Beyond Importance: Interchange-Sobol Sensitivity Reveals Task-Specific Content Channels in Transformer Components
Pith reviewed 2026-06-27 04:01 UTC · model grok-4.3
The pith
Interchange-Group Sobol Decomposition separates content transport from computational degradation in transformer components by comparing replacement and ablation.
A machine-rendered reading of the paper's core claim, the machinery that carries it, and where it could break.
Core claim
IGSD estimates two Sobol-style variance indices from paired replacement and ablation interventions on the same component, uses their signed difference to separate content-transport contributions from computational-degradation contributions, and monitors validity with the symmetric off-manifold diagnostic ĜST>1. In factual recall, it identifies an early-layer content channel that transports relation-frame content while late attention transports subject-retrieval content, refining at head level to Attn_L9H8, with the early signal expressed through later transformations rather than residual pass-through.
What carries the argument
Interchange-Group Sobol Decomposition (IGSD), a paired-intervention framework that compares matched activation replacement against zero ablation on the same component and separates their variance contributions via signed difference.
If this is right
- In factual recall, an early-layer channel carries relation content that standard importance methods underestimate.

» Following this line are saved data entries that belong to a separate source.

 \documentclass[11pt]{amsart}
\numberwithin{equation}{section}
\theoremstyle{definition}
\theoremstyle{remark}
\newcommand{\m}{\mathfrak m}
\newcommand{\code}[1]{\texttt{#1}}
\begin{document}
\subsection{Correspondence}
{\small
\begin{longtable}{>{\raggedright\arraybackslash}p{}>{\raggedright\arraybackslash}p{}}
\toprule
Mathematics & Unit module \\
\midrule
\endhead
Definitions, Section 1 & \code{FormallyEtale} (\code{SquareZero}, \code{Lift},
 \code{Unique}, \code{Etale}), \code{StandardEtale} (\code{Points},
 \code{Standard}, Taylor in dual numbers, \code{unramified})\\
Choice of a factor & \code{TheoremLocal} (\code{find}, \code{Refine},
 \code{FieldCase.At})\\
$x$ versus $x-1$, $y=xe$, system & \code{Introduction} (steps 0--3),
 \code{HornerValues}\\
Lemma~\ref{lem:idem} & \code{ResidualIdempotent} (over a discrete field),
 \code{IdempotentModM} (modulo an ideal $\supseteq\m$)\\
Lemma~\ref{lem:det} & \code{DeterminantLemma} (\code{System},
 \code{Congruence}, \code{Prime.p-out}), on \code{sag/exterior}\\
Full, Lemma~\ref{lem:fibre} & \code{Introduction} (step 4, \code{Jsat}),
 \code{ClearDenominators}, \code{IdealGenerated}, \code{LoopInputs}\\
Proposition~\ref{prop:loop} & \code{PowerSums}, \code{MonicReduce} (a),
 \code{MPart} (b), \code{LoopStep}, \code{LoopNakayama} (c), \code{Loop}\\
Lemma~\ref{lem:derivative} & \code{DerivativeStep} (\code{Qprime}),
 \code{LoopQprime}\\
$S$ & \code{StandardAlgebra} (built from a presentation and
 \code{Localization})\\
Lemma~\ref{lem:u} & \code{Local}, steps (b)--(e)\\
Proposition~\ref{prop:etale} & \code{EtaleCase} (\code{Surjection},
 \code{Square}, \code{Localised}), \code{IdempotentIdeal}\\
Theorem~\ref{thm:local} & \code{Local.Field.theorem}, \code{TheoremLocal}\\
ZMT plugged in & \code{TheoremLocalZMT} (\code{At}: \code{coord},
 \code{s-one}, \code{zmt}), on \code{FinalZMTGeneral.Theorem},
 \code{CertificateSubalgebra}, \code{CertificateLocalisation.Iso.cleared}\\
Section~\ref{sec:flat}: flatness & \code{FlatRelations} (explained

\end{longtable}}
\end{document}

- Late attention heads carry subject-retrieval content while the early channel carries relation-frame content.
- The early signal is expressed through downstream transformations rather than residual pass-through.
- Replacement and deletion interventions are not interchangeable and their divergence supplies a diagnostic for content transport.
- Head-granularity analysis isolates specific heads such as Attn_L9H8 as subject-retrieval carriers.
Where Pith is reading between the lines
- The divergence between replacement and ablation could serve as a general test for whether a component functions as a content carrier in other tasks.
- Importance rankings that ignore this distinction may systematically misattribute functional roles to components that mainly affect computation.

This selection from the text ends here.